During the launch of the Olango Swim Challenge, the country’s longest running open water swimming event, the organizers hoped that folks all over the country would copy their event and hold their own open water swimming contests.
They were hopeful because, well, we live in an archipelago, a beach, for most of us, is just 10 to 20 minutes away.
They were hopeful also because of the goal of their event, for an archipelago, the number of people who know how to swim is low and the incidents of drowning are high.
They were hopeful, too, because in 2008, a year after the first edition of the Olango Swim Challenge, the 10-kilometer open water swimming would become an Olympic event.

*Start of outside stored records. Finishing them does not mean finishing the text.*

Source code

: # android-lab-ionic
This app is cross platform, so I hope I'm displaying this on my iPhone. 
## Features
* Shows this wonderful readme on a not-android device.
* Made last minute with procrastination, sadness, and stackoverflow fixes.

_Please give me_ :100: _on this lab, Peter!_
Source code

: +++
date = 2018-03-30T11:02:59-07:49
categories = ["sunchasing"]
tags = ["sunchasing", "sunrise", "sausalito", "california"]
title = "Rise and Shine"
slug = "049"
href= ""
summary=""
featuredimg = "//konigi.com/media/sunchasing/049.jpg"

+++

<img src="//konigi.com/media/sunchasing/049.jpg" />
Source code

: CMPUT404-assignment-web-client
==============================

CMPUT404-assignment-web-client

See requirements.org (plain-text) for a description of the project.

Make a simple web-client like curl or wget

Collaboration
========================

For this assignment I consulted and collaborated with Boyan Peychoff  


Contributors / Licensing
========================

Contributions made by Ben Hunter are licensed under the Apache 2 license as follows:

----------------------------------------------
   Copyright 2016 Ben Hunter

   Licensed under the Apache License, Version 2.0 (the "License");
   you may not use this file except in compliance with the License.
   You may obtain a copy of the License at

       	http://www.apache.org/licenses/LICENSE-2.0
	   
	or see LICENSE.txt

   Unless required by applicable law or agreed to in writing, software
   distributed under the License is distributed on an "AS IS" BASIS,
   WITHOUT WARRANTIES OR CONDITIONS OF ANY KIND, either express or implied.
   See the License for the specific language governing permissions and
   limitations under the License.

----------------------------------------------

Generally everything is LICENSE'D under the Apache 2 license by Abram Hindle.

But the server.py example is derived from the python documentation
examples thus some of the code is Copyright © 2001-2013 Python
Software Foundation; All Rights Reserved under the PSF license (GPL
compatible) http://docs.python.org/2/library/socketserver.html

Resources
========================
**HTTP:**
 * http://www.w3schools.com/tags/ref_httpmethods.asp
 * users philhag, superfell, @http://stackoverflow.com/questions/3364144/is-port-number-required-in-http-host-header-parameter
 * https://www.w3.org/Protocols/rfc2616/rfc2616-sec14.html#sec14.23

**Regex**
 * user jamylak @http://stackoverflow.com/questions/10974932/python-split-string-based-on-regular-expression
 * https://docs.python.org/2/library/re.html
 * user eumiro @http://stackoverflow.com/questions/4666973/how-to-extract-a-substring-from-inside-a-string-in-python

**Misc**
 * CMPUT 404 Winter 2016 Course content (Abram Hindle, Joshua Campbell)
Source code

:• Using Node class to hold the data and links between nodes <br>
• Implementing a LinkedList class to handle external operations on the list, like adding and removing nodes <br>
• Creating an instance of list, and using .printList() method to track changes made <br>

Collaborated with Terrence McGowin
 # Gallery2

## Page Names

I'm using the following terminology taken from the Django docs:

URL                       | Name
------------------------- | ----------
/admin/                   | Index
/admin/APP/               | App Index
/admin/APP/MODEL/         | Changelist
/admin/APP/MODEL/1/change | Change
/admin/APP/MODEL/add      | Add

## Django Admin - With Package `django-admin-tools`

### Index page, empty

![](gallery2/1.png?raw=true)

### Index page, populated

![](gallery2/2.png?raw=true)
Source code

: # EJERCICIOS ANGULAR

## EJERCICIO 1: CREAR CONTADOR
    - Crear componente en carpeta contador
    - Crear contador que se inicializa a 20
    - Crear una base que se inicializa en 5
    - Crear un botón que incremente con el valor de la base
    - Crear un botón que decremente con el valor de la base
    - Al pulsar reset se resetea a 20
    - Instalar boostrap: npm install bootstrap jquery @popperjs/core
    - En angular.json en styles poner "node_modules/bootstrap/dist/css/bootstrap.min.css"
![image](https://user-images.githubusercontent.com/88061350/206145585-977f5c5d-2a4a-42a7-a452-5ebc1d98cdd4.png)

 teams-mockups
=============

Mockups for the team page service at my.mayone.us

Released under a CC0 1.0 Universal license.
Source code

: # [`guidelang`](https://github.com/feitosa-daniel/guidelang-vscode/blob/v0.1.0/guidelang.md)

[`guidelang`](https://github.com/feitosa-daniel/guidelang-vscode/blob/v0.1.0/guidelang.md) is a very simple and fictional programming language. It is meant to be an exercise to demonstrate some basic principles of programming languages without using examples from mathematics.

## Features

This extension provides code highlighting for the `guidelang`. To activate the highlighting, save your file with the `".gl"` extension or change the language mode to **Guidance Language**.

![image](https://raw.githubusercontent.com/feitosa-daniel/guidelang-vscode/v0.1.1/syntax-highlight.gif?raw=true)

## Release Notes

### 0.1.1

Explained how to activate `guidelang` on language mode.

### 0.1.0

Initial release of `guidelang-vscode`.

We could also discover the next Olympian among the participants?
Though the event would become the longest-running open water competition in the country, copycat events never sprouted and I guess one participant’s simple explanation that “swimming in the open sea” is a hundred times more difficult and more challenging than swimming in the pool explains why.
We’ve had open water advocates--Ingemar Macarine, known as the Pinoy Aquaman, and lately Cleevan Alegres, known as the Little Merman who swam around Mactan just this month--but open water swimming hasn’t really taken off.
Sure, the Olango Swim Challenge stayed its course, that is until the pandemic hit us, but it seemed like a lone voice in the wilderness.
That’s why I got excited when I read Pinamungajan will host its own event, the PJ Garcia Open Water Challenge on June 5. It’s a bit shorter than the 6-kilometer event of Olango with only the 3K and 2K categories, but it’s perfect to spur interest in open water swimming.
Baby steps as they would call it.
And, like the guys involved in the first edition of the Olango Swim Challenge, I hope other town officials along the many beach fronts in Cebu Province who will read about the Pinamungajan event will think, “Hey, this is something we can do also.”
Which brings me back to the hopes and dreams of the organizers of the first open water swimming event.
To raise awareness to the incidence of drowning.
To increase the number of open water swimmers.
To discover the first Pinoy open water Olympic swimmer.